Your assignment: From the entries below, please output exactly the lines starting at the one containing "battery and house" and ending at the one containing "- numberOfSwaps: Choose", both included.

Data to process:
*-*-*

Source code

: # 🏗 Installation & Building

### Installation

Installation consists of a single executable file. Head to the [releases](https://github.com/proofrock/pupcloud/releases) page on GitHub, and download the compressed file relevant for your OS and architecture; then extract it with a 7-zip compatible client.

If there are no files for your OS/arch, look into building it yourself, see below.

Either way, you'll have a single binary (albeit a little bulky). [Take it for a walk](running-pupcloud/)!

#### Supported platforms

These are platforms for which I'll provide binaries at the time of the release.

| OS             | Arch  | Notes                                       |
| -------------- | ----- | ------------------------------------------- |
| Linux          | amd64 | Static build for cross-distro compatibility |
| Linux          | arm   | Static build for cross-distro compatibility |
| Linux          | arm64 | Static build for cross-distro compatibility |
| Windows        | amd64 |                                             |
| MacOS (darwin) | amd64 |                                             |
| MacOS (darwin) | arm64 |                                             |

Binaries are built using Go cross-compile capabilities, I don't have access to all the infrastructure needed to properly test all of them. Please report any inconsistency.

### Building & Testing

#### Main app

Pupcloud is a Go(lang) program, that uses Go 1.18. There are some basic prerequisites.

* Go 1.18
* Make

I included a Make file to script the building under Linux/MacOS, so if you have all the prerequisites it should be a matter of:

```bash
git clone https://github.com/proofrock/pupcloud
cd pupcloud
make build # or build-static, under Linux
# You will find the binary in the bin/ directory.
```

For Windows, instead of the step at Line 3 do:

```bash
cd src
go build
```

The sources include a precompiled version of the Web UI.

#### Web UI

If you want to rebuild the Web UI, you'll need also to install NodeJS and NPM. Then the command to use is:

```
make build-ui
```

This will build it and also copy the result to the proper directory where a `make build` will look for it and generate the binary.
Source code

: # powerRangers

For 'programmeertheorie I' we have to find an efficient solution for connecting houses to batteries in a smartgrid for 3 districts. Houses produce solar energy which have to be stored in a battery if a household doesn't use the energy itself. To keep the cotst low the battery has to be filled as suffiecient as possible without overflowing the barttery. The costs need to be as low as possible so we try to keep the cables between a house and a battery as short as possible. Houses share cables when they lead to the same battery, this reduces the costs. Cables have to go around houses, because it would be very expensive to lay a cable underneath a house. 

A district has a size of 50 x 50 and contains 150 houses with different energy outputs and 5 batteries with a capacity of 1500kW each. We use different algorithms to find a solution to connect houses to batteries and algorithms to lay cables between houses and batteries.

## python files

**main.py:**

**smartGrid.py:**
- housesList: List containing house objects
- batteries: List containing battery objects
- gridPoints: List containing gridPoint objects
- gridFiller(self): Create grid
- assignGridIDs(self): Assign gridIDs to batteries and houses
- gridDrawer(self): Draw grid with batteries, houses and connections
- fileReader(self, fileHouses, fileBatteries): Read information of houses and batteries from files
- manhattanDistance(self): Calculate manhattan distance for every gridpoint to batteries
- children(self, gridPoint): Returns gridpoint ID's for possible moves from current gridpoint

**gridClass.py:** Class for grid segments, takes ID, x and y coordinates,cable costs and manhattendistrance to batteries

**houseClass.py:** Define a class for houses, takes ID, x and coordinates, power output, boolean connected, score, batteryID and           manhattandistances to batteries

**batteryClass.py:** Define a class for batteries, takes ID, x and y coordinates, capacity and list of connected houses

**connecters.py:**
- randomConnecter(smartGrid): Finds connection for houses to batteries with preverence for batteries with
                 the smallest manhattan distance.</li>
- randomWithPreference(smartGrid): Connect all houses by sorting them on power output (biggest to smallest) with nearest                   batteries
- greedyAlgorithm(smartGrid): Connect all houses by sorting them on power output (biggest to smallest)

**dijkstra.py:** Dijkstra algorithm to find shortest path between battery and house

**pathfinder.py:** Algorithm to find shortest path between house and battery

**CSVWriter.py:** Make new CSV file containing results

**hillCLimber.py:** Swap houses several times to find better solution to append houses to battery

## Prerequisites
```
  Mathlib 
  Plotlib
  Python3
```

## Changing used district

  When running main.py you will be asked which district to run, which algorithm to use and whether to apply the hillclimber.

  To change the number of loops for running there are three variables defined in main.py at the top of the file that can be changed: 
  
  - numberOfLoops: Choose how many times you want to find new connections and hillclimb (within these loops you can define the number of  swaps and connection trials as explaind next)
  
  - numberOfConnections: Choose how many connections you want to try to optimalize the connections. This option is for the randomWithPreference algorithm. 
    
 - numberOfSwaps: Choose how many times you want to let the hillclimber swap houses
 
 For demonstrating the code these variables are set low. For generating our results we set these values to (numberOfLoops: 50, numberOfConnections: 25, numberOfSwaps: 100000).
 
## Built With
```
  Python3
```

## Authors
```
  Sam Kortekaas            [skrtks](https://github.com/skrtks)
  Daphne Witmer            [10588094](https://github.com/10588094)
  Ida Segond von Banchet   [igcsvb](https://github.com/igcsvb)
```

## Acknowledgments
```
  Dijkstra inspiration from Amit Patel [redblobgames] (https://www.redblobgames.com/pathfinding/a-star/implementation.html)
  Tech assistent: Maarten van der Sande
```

*-*-*

Output of the task:
**dijkstra.py:** Dijkstra algorithm to find shortest path between battery and house

**pathfinder.py:** Algorithm to find shortest path between house and battery

**CSVWriter.py:** Make new CSV file containing results

**hillCLimber.py:** Swap houses several times to find better solution to append houses to battery

## Prerequisites
```
  Mathlib 
  Plotlib
  Python3
```

## Changing used district

  When running main.py you will be asked which district to run, which algorithm to use and whether to apply the hillclimber.

  To change the number of loops for running there are three variables defined in main.py at the top of the file that can be changed: 
  
  - numberOfLoops: Choose how many times you want to find new connections and hillclimb (within these loops you can define the number of  swaps and connection trials as explaind next)
  
  - numberOfConnections: Choose how many connections you want to try to optimalize the connections. This option is for the randomWithPreference algorithm. 
    
 - numberOfSwaps: Choose how many times you want to let the hillclimber swap houses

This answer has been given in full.